Data excerpts
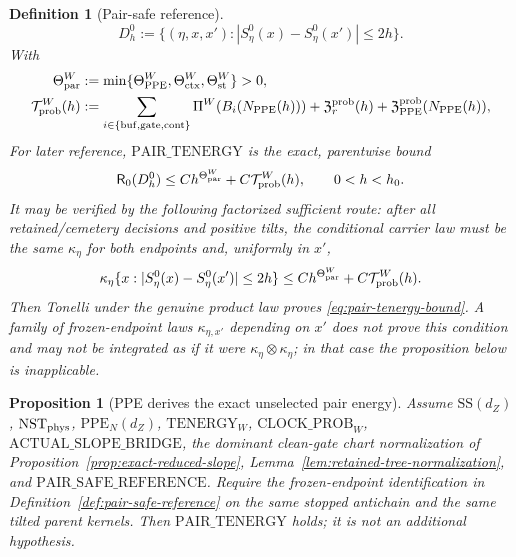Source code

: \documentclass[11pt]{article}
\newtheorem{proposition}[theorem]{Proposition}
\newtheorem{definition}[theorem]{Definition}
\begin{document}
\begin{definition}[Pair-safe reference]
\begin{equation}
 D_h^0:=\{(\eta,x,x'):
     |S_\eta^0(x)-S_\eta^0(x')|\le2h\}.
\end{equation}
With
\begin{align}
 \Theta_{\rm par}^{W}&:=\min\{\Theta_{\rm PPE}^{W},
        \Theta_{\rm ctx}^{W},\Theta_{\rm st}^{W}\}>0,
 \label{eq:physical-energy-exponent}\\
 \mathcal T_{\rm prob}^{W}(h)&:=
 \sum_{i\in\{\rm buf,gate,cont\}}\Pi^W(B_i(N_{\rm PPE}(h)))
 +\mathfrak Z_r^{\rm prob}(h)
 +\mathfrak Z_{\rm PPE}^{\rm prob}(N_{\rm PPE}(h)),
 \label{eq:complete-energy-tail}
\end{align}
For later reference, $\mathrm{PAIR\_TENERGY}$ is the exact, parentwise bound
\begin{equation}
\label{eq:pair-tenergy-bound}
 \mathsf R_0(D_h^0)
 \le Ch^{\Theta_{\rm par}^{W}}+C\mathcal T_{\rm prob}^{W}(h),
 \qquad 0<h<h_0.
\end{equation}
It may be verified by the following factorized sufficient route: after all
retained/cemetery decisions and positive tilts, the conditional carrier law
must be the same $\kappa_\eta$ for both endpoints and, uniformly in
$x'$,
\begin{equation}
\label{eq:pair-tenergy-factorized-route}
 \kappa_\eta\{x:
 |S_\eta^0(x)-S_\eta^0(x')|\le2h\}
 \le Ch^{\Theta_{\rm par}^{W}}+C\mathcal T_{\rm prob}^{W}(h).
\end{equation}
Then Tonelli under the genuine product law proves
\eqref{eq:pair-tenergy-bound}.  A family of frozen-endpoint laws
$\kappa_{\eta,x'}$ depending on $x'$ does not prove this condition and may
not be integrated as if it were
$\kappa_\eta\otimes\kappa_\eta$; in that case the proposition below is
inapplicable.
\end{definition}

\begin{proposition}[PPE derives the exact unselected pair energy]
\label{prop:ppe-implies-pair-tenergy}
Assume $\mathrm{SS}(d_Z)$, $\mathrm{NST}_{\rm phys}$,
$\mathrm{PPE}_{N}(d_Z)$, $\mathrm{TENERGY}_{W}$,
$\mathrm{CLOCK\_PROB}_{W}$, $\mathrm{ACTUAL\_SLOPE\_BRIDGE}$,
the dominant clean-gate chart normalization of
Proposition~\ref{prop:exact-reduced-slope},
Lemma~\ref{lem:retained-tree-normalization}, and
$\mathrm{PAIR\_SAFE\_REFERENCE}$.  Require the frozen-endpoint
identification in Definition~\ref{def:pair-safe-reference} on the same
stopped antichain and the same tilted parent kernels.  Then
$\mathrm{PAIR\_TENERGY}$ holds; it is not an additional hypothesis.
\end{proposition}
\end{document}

* * *

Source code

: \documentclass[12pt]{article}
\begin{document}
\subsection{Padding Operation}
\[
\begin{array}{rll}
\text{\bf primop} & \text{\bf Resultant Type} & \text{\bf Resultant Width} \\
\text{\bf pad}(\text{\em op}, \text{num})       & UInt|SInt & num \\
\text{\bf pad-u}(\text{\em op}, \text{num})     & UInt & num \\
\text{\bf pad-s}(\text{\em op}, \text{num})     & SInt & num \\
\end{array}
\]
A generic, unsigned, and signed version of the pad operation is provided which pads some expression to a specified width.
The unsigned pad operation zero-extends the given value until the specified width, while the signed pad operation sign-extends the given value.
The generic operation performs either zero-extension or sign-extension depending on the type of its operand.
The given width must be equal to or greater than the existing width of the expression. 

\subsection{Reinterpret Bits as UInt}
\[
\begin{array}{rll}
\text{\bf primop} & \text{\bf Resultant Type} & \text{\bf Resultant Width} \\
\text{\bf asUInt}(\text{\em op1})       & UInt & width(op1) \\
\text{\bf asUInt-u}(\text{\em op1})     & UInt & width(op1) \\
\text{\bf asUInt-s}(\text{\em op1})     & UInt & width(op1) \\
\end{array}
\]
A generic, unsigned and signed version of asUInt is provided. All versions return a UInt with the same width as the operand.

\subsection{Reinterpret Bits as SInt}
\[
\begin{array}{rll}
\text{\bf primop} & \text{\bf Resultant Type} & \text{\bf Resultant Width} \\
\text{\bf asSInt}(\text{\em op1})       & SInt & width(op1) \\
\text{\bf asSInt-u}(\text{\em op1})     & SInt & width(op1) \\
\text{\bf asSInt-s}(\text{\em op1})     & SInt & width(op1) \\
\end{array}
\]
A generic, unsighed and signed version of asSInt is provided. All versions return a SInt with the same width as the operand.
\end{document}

*Exercise*. A line belongs in the answer if it contains the word "return"; copy every such line from the data above.

*Problem solution*.
A generic, unsigned and signed version of asUInt is provided. All versions return a UInt with the same width as the operand.
A generic, unsighed and signed version of asSInt is provided. All versions return a SInt with the same width as the operand.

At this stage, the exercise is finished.